» WHAT THE TASK REQUIRES: Transcribe, without alteration, the line that includes "- language." and each line after it until the records end, omitting all that precede it.

● ● ● ●

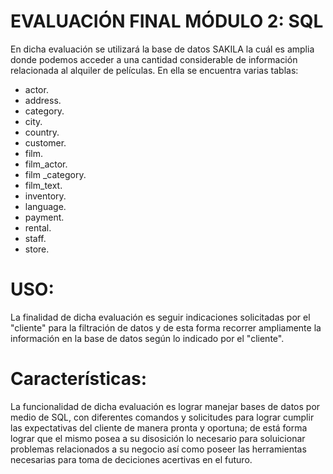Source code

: ﻿# EVALUACIÓN FINAL MÓDULO 2: SQL
En dicha evaluación se utilizará la base de datos SAKILA la cuál es amplia donde podemos acceder a una cantidad considerable de información relacionada al alquiler de películas. 
En ella se encuentra varias tablas: 
- actor.
- address.
- category.
- city.
- country.
- customer.
- film.
- film_actor.
- film _category.
- film_text.
- inventory.
- language.
- payment.
- rental. 
- staff.
- store.

# USO:
La finalidad de dicha evaluación es seguir indicaciones solicitadas por el "cliente" para la filtración de datos y de esta forma recorrer ampliamente la información en la base de datos según lo indicado por el "cliente".

# Características:
La funcionalidad de dicha evaluación es lograr manejar bases de datos por medio de SQL, con diferentes comandos y solicitudes para lograr cumplir las expectativas del cliente de manera pronta y oportuna; de está forma lograr  que el mismo posea a su disosición lo necesario para soluicionar problemas relacionados a su negocio así como poseer las herramientas necesarias para toma de deciciones acertivas en el futuro.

● ● ● ●

» RESULT OF THE EXERCISE:
- language.
- payment.
- rental. 
- staff.
- store.

# USO:
La finalidad de dicha evaluación es seguir indicaciones solicitadas por el "cliente" para la filtración de datos y de esta forma recorrer ampliamente la información en la base de datos según lo indicado por el "cliente".

# Características:
La funcionalidad de dicha evaluación es lograr manejar bases de datos por medio de SQL, con diferentes comandos y solicitudes para lograr cumplir las expectativas del cliente de manera pronta y oportuna; de está forma lograr  que el mismo posea a su disosición lo necesario para soluicionar problemas relacionados a su negocio así como poseer las herramientas necesarias para toma de deciciones acertivas en el futuro.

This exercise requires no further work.